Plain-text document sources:

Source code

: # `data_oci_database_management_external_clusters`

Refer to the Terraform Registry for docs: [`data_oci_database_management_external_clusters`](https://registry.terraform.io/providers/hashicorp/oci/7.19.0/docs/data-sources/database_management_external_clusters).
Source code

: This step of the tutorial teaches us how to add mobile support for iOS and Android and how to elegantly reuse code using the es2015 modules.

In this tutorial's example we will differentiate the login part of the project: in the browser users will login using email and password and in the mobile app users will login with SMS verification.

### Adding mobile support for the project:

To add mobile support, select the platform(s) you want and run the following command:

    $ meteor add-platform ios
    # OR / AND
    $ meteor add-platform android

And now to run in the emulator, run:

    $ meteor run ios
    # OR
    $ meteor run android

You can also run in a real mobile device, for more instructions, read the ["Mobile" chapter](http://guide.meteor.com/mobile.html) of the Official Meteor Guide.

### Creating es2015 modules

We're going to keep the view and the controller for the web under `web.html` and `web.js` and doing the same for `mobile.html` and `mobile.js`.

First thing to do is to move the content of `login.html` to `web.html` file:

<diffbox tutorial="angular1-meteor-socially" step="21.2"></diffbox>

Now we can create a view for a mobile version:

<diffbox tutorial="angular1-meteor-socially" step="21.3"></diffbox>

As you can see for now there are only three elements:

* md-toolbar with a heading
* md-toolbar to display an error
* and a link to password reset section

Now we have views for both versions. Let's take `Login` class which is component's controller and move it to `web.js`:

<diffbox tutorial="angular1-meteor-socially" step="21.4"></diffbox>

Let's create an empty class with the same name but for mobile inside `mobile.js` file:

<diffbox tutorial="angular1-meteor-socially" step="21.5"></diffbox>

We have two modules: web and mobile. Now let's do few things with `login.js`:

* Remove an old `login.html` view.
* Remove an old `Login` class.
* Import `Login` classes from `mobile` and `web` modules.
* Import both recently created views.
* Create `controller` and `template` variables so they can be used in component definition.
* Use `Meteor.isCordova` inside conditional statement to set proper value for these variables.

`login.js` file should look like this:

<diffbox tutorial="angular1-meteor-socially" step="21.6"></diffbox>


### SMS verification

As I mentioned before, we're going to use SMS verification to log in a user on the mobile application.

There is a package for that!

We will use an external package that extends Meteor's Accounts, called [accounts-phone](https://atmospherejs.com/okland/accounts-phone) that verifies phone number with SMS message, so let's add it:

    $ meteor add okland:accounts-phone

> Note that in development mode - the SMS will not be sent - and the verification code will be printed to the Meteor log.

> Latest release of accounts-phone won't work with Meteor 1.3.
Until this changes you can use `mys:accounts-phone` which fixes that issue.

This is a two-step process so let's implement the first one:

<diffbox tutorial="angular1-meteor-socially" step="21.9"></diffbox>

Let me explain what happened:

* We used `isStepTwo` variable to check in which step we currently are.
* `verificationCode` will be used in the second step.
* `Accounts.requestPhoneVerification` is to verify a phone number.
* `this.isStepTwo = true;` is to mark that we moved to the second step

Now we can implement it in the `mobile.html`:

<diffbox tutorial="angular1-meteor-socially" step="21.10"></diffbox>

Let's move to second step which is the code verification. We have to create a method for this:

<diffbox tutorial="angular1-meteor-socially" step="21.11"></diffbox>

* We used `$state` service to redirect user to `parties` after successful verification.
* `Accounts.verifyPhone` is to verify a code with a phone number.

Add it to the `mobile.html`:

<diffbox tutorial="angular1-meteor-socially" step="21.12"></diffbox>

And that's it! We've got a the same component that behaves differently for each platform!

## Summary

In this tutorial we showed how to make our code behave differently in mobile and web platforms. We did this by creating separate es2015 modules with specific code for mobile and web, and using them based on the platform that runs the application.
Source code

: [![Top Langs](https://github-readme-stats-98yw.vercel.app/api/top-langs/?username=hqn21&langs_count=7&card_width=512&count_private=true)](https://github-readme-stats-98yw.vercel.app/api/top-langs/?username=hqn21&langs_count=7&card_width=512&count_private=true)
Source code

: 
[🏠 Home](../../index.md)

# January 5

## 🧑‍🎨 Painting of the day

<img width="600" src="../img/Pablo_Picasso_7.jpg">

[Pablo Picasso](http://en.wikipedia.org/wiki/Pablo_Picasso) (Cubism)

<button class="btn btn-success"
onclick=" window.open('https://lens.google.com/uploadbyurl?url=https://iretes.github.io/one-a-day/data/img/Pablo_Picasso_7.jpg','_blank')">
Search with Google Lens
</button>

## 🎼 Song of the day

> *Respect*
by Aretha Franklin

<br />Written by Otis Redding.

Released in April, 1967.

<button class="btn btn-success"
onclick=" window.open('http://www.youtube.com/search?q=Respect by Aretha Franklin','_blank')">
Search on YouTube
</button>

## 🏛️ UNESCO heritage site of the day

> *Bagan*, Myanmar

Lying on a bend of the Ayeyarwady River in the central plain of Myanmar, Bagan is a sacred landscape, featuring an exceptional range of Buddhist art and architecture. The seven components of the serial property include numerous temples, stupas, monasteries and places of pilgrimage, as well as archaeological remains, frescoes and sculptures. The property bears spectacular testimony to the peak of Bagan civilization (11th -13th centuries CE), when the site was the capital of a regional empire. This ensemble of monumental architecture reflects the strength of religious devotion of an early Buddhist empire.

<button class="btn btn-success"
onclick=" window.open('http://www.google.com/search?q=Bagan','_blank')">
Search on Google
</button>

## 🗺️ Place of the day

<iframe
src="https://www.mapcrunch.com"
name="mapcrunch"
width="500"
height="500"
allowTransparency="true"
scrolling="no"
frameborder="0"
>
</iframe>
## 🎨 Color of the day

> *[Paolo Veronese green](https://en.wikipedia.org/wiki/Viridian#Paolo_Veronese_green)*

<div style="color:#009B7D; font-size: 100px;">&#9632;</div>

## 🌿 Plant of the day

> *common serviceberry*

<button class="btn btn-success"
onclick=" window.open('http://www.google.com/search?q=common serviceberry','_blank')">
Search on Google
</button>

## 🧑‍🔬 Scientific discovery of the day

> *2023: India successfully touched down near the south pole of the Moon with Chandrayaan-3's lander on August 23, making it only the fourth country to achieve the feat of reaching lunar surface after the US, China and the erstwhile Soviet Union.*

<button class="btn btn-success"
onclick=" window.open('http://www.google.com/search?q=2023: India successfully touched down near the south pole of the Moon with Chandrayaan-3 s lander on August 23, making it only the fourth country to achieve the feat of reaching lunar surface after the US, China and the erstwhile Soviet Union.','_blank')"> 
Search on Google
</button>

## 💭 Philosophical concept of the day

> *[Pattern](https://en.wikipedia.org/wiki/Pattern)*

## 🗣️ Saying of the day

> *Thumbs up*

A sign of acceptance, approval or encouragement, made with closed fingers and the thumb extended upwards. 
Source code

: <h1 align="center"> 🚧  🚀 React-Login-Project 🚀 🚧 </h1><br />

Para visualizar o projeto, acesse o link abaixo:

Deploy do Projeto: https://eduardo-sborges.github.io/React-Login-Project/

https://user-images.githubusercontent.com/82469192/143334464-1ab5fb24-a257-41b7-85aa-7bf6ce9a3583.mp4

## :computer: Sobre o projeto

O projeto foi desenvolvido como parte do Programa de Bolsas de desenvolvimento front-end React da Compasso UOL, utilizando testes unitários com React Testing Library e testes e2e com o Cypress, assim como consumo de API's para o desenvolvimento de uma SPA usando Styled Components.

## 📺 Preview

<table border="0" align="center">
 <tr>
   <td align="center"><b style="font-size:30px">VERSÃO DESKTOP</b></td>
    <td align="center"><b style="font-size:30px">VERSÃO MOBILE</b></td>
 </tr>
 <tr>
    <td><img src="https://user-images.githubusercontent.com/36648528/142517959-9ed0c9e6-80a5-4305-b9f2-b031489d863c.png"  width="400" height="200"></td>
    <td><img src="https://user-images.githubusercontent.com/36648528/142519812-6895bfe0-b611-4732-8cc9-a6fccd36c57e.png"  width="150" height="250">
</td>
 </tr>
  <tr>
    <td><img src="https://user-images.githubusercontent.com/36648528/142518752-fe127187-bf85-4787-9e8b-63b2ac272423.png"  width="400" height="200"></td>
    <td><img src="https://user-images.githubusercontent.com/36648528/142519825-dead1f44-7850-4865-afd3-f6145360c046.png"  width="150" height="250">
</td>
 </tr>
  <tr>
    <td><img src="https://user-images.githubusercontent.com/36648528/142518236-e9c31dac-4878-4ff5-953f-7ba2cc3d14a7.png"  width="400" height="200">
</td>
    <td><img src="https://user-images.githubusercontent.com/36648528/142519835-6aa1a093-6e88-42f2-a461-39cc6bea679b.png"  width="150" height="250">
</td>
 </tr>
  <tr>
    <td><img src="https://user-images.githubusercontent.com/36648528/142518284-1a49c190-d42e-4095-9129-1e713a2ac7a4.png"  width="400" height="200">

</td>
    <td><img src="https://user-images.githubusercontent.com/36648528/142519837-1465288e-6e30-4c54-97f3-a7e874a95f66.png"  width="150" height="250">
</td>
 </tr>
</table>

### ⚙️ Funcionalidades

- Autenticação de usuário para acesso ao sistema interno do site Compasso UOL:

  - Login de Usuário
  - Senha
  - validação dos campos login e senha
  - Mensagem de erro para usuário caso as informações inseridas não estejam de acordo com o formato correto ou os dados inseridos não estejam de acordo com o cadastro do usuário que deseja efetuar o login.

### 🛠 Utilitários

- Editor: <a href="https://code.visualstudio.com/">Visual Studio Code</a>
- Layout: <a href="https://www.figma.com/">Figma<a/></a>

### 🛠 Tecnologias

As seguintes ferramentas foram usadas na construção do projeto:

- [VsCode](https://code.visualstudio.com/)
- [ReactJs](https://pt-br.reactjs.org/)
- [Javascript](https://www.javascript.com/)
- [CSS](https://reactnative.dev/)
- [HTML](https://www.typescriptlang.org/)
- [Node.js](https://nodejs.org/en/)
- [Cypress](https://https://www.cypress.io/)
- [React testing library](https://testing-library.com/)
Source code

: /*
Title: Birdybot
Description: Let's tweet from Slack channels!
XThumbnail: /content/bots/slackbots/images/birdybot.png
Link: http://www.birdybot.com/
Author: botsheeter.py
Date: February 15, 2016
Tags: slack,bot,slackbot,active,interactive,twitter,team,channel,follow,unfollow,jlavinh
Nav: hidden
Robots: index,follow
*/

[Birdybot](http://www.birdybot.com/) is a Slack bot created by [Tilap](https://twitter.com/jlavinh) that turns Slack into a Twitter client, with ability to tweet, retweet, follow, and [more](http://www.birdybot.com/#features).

## [Assigned task]
Leave out every line above except those from the line with "### Creating es2015 modules" up to and including the line with "Now we can create", and copy those exactly.

## [Answer box]
### Creating es2015 modules

We're going to keep the view and the controller for the web under `web.html` and `web.js` and doing the same for `mobile.html` and `mobile.js`.

First thing to do is to move the content of `login.html` to `web.html` file:

<diffbox tutorial="angular1-meteor-socially" step="21.2"></diffbox>

Now we can create a view for a mobile version:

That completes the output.